▶ **BRIEF**
From the listing below, extract every line containing "mails".

== SUPPLIED ENTRIES

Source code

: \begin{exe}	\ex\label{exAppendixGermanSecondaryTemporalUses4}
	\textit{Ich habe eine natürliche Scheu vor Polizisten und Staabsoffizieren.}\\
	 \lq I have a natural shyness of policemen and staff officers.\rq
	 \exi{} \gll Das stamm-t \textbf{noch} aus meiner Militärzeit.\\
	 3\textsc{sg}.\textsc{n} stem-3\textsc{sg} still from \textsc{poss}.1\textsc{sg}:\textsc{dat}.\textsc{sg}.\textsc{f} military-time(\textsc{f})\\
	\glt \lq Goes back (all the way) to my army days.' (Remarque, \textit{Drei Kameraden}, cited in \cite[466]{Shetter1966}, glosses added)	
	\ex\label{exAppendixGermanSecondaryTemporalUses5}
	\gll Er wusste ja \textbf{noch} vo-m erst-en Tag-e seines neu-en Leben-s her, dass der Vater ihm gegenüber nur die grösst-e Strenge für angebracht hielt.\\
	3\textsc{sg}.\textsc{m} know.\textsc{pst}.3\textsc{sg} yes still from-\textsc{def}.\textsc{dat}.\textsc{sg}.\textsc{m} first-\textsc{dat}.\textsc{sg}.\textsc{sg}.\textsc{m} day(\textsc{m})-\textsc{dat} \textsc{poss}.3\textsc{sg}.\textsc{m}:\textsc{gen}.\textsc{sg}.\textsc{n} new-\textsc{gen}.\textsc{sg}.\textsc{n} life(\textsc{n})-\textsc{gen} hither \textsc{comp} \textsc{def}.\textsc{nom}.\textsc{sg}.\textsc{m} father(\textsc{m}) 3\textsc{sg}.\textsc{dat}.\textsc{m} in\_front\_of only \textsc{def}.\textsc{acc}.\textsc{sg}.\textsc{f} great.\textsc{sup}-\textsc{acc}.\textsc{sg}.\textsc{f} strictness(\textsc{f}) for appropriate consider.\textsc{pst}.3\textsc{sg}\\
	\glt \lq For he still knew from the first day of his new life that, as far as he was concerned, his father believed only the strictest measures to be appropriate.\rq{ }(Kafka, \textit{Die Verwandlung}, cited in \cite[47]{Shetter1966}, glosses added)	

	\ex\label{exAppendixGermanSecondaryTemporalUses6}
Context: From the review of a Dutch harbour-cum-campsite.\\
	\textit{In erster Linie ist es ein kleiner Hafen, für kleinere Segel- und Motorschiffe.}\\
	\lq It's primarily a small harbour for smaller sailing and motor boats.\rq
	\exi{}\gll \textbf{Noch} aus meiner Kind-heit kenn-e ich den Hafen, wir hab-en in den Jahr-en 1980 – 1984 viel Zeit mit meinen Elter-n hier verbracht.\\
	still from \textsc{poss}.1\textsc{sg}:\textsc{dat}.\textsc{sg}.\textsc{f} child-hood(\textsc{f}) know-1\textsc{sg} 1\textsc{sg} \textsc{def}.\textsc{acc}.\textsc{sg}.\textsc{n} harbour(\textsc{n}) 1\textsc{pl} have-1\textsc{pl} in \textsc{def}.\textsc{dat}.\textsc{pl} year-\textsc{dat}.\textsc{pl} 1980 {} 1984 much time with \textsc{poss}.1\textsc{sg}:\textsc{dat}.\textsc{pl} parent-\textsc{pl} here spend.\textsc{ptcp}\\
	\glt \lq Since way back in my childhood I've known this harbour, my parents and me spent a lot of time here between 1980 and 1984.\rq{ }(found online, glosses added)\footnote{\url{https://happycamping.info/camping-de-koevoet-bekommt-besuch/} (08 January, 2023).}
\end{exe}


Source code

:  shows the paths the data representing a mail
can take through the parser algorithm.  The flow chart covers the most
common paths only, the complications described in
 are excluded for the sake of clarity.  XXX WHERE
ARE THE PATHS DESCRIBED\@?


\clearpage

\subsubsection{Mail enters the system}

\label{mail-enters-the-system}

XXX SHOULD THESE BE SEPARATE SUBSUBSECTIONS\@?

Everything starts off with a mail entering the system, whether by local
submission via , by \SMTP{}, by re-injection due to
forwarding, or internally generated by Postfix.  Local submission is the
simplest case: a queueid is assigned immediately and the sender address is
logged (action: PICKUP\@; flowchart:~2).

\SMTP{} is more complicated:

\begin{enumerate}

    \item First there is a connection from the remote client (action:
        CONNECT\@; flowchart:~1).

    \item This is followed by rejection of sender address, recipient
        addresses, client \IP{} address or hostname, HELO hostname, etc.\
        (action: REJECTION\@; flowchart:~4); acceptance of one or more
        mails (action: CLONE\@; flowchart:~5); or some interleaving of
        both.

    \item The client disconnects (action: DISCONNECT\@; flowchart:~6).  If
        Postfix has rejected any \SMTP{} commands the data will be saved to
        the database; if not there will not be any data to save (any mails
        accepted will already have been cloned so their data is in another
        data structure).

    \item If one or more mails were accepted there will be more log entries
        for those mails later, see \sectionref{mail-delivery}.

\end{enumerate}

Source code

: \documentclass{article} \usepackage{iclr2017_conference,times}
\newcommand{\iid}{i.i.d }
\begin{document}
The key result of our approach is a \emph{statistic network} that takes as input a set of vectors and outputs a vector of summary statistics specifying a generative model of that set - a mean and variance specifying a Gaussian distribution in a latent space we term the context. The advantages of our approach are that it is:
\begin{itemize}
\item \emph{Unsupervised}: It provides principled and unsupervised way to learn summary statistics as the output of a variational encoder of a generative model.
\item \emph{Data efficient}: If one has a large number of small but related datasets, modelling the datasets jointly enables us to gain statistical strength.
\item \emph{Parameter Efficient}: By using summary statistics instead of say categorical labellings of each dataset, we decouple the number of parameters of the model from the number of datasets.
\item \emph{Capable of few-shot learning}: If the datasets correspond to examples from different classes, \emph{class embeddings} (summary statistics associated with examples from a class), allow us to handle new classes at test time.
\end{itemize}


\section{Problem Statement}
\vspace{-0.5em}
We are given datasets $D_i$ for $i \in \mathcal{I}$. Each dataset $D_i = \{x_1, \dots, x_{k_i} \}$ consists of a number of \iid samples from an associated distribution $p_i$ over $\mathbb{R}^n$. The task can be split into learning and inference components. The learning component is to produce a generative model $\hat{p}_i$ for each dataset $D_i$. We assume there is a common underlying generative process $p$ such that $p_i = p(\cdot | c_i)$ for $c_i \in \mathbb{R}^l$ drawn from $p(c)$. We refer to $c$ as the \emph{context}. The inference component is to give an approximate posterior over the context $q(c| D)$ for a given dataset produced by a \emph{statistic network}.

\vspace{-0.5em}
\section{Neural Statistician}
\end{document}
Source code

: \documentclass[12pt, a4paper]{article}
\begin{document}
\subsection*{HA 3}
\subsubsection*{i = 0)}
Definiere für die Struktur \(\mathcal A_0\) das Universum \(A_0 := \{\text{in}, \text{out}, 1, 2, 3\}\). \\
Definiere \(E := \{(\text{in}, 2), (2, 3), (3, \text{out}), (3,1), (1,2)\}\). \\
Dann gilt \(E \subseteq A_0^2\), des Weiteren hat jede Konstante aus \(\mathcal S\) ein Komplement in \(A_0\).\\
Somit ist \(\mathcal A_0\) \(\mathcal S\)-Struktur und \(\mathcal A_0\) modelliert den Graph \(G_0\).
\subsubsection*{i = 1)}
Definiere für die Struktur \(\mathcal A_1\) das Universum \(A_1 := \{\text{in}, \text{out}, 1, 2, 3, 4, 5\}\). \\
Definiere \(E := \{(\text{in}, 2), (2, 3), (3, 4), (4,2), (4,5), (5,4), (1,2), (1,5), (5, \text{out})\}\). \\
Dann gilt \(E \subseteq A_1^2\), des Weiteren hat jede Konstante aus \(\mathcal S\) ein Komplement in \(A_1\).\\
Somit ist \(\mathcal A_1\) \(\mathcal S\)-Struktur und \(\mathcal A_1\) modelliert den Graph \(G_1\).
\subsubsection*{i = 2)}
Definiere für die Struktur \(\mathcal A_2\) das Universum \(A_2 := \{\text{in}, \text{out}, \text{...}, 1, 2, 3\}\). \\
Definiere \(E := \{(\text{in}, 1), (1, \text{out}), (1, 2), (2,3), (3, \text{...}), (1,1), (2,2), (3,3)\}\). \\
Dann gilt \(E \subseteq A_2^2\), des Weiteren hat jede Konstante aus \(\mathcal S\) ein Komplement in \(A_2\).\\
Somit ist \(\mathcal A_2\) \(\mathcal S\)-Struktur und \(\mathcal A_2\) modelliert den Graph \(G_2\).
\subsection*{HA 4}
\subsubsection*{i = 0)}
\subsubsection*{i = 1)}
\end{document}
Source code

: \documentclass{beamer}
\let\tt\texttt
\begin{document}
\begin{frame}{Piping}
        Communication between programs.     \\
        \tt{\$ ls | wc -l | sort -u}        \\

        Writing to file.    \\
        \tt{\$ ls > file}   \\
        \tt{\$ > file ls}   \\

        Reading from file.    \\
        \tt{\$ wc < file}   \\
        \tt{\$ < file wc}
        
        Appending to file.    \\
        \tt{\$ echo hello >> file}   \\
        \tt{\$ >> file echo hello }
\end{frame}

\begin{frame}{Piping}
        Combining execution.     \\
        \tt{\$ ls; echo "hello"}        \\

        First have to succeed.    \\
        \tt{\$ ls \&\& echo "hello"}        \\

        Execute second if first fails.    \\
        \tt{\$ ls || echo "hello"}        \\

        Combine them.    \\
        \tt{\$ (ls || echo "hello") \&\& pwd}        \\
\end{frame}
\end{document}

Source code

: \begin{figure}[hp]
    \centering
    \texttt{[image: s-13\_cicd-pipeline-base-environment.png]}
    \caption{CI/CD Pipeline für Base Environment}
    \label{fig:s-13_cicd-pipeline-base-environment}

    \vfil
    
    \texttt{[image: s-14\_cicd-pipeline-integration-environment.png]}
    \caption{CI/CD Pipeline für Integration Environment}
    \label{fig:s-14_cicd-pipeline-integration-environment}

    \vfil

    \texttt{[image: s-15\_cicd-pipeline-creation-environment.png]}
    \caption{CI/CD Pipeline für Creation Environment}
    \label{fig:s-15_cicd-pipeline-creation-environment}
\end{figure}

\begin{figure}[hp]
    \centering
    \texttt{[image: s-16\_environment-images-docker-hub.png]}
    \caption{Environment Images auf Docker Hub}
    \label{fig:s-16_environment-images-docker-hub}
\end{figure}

====

▶ **RESULT OF THE TASK**
        mails (action: CLONE\@; flowchart:~5); or some interleaving of
        the database; if not there will not be any data to save (any mails
    \item If one or more mails were accepted there will be more log entries
        for those mails later, see \sectionref{mail-delivery}.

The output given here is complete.